- **Dataset records**:
________________
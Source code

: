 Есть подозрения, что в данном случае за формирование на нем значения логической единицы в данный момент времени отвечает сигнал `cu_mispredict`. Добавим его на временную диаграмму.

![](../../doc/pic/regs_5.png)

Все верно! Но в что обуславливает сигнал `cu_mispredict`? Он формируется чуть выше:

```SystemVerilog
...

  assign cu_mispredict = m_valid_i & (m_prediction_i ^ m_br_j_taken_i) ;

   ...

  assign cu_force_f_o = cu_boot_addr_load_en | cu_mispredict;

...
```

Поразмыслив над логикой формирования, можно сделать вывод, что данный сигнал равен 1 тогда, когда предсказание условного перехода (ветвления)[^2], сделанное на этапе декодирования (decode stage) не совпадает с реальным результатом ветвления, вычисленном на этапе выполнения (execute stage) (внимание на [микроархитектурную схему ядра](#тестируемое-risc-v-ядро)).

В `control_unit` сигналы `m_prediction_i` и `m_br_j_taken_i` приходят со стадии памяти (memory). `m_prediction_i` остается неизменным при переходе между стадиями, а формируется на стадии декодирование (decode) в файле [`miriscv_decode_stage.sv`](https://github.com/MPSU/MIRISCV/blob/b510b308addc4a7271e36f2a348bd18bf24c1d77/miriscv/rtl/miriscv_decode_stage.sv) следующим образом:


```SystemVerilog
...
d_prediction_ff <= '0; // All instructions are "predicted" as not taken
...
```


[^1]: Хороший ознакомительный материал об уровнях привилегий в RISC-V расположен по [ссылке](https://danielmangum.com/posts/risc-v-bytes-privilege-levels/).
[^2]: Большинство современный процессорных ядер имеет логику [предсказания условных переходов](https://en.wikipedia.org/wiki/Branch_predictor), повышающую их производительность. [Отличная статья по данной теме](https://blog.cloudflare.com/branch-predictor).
________________
- **Work request**: Nothing may be left out. Retype all the entries exactly.

- **Answer box**:
Source code

: Есть подозрения, что в данном случае за формирование на нем значения логической единицы в данный момент времени отвечает сигнал `cu_mispredict`. Добавим его на временную диаграмму.

![](../../doc/pic/regs_5.png)

Все верно! Но в что обуславливает сигнал `cu_mispredict`? Он формируется чуть выше:

```SystemVerilog
...

  assign cu_mispredict = m_valid_i & (m_prediction_i ^ m_br_j_taken_i) ;

   ...

  assign cu_force_f_o = cu_boot_addr_load_en | cu_mispredict;

...
```

Поразмыслив над логикой формирования, можно сделать вывод, что данный сигнал равен 1 тогда, когда предсказание условного перехода (ветвления)[^2], сделанное на этапе декодирования (decode stage) не совпадает с реальным результатом ветвления, вычисленном на этапе выполнения (execute stage) (внимание на [микроархитектурную схему ядра](#тестируемое-risc-v-ядро)).

В `control_unit` сигналы `m_prediction_i` и `m_br_j_taken_i` приходят со стадии памяти (memory). `m_prediction_i` остается неизменным при переходе между стадиями, а формируется на стадии декодирование (decode) в файле [`miriscv_decode_stage.sv`](https://github.com/MPSU/MIRISCV/blob/b510b308addc4a7271e36f2a348bd18bf24c1d77/miriscv/rtl/miriscv_decode_stage.sv) следующим образом:


```SystemVerilog
...
d_prediction_ff <= '0; // All instructions are "predicted" as not taken
...
```


[^1]: Хороший ознакомительный материал об уровнях привилегий в RISC-V расположен по [ссылке](https://danielmangum.com/posts/risc-v-bytes-privilege-levels/).
[^2]: Большинство современный процессорных ядер имеет логику [предсказания условных переходов](https://en.wikipedia.org/wiki/Branch_predictor), повышающую их производительность. [Отличная статья по данной теме](https://blog.cloudflare.com/branch-predictor).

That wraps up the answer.